One of the more powerful moments in one’s life can be the death of a parent. However complex our family relationships, they affect us lifelong. Included in those powerful moments are some of our childhood memories, or the memory of watching our own children grow and leave the nest. These are some of the main topics in Scott Bade’s new poetry collection, Preemptive Elegy (Kelsey Books, December 2024). Bade teaches poetry at the Kalamazoo Institute of Arts and Kalamazoo College.
“This whole book, unfortunately, came about after my father passed away in May 2020,” Bade says. “As most people who are writers would do, I began focusing and thinking a lot about my father and writing a lot about my father. Then it occurred to me, you know what, I’m thinking a lot about fatherhood and parenting, and at the same time, I realized that there’s probably a theme here, a line I could follow. I started digging through other poems I had written before he passed away, and I realized I did have a lot of poems about being a father, about parenting, about relating to childhood.”
And so, Preemptive Elegy was born. Other family bonds contributed, with cover art by Bade’s brother, Matt Bade, and section breaks by son, August Bade, and author photo by son Stuart Bade.
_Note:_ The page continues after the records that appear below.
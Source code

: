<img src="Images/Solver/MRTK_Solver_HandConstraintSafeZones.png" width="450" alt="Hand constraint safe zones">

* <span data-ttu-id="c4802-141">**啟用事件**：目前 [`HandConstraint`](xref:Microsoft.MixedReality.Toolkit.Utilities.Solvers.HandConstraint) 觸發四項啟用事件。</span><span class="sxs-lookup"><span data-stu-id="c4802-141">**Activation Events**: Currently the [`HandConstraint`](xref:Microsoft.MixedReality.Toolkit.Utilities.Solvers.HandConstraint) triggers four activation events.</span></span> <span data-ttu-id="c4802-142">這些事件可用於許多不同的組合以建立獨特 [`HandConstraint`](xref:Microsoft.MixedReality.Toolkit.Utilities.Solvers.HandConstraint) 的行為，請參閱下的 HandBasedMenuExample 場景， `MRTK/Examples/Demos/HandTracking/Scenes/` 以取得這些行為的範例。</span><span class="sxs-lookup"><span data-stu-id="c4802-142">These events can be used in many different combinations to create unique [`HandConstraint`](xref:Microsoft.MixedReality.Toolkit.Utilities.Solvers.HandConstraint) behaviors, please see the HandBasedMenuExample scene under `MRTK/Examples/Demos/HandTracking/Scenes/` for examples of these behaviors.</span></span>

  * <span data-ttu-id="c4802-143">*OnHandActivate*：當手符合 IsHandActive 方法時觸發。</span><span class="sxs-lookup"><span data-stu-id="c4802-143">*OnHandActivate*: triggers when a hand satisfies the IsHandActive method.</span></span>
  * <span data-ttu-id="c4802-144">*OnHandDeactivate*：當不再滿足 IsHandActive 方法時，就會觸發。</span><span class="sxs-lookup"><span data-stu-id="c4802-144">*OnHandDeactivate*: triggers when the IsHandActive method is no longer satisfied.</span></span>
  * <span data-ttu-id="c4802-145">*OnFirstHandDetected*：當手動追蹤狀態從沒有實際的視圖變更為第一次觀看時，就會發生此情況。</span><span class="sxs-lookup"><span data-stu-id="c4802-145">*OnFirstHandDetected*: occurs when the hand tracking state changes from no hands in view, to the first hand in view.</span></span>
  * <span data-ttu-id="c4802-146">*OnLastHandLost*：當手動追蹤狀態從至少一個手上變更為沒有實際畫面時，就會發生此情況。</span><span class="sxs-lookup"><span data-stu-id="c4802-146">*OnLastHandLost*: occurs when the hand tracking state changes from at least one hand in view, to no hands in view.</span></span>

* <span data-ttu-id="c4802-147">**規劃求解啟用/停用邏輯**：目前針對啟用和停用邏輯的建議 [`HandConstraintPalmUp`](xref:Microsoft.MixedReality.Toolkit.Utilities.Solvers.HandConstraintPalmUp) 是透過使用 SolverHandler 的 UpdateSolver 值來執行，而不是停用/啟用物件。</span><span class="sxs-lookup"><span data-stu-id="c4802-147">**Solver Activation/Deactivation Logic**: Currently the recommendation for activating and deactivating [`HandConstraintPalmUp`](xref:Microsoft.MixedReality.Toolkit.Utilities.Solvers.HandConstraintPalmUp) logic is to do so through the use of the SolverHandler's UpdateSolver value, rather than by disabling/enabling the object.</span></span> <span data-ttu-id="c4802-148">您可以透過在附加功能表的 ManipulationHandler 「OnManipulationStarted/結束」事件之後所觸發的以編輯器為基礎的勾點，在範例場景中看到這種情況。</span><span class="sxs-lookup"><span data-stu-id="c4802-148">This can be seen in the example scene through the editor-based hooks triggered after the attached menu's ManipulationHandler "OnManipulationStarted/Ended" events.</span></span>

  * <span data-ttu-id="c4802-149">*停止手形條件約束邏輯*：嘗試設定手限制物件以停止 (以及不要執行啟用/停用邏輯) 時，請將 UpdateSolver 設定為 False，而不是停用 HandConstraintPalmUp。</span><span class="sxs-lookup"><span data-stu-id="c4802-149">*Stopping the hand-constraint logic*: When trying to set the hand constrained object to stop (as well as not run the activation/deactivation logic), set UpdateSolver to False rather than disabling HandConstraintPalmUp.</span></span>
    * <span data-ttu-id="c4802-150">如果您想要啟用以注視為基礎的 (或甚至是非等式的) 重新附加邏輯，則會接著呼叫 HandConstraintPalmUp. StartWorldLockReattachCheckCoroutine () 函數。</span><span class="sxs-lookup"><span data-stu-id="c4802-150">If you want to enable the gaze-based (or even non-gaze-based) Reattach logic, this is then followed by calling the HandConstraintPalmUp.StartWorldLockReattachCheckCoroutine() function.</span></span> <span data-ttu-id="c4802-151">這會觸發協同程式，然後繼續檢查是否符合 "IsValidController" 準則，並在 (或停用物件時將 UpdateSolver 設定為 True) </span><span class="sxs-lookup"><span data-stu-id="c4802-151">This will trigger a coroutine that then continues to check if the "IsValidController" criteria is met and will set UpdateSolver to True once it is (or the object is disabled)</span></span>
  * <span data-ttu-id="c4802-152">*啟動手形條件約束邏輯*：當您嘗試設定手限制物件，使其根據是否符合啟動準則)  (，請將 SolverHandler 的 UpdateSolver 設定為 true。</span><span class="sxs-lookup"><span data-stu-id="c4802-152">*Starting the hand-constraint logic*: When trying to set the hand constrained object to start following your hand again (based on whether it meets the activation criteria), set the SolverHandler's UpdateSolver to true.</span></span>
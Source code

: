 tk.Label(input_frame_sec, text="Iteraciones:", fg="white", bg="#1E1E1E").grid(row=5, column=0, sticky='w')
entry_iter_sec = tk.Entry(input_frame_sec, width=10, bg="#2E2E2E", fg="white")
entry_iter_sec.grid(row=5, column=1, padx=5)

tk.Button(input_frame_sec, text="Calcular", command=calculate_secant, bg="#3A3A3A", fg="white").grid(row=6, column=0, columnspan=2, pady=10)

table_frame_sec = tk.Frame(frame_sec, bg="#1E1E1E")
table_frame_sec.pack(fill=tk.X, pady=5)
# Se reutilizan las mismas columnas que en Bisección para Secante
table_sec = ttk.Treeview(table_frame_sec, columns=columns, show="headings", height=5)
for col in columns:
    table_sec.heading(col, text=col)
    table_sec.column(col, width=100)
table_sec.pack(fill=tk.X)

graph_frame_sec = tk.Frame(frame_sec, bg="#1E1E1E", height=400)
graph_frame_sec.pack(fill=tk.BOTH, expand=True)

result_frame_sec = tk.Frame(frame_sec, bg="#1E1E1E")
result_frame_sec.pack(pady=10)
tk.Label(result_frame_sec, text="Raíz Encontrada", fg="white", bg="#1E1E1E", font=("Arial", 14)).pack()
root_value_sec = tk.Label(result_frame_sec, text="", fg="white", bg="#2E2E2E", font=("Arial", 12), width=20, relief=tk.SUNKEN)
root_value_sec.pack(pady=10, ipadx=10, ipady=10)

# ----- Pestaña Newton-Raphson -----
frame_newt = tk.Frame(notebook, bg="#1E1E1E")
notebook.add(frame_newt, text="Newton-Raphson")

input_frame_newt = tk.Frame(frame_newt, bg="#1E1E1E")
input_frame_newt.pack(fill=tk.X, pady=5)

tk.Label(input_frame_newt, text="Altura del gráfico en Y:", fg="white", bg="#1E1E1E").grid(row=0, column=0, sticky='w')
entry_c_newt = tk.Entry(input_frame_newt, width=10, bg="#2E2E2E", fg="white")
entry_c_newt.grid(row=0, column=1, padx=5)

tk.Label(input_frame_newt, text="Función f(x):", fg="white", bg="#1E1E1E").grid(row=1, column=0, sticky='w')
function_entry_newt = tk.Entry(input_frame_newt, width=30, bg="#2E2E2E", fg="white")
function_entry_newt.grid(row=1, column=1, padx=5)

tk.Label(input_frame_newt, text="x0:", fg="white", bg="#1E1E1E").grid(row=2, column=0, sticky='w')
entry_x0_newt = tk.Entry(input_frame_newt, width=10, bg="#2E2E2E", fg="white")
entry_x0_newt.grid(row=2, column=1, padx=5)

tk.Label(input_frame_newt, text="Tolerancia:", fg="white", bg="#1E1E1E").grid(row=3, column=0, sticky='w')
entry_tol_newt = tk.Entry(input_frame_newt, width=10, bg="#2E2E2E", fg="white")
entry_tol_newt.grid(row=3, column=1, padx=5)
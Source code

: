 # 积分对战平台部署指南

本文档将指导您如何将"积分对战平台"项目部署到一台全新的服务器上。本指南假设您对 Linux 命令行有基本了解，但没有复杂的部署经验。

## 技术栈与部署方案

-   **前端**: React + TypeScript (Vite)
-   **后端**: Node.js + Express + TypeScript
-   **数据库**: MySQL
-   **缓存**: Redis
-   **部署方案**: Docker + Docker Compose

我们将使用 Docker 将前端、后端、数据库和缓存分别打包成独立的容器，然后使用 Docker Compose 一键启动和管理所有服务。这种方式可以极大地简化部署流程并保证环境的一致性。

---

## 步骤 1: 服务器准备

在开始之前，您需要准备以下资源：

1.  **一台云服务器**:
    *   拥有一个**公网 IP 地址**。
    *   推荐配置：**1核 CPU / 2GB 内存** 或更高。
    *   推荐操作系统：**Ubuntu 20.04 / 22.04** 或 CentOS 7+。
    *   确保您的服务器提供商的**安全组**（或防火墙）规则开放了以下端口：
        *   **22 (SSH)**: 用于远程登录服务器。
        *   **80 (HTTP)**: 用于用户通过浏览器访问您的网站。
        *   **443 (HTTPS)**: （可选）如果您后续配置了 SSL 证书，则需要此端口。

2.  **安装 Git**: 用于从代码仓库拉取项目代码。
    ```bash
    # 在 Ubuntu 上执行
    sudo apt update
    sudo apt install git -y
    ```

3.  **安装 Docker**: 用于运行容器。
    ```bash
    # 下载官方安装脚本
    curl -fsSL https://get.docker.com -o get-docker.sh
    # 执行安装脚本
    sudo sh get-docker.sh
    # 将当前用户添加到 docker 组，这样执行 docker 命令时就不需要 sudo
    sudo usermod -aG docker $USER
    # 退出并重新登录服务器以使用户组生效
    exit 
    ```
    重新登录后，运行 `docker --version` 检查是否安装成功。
“I do think [poetry] can be very therapeutic,” Bade says. “It definitely has helped me, certainly with processing the grief and the death of my father. It was by far the most significant death that I’ve experienced in my life. I had understood grief from a distance before, but this was my initiation or entry into the country of grief. It’s much larger, much more intimate than what I had known before.”
Bade’s chapbook, My Favorite Thing About Desire, was a co-winner of the 2018 Celery City Chapbook contest. His award-winning poetry has been nominated for a Pushcart Prize, and his poems have appeared in Fugue, Shadowgraph, Reed Magazine, Foothill, and elsewhere.
Bade will be reading along with poet Elizabeth Bullmer at 2:30 p.m. on September 13 at the Zhang Legacy Collections Center at Western Michigan University.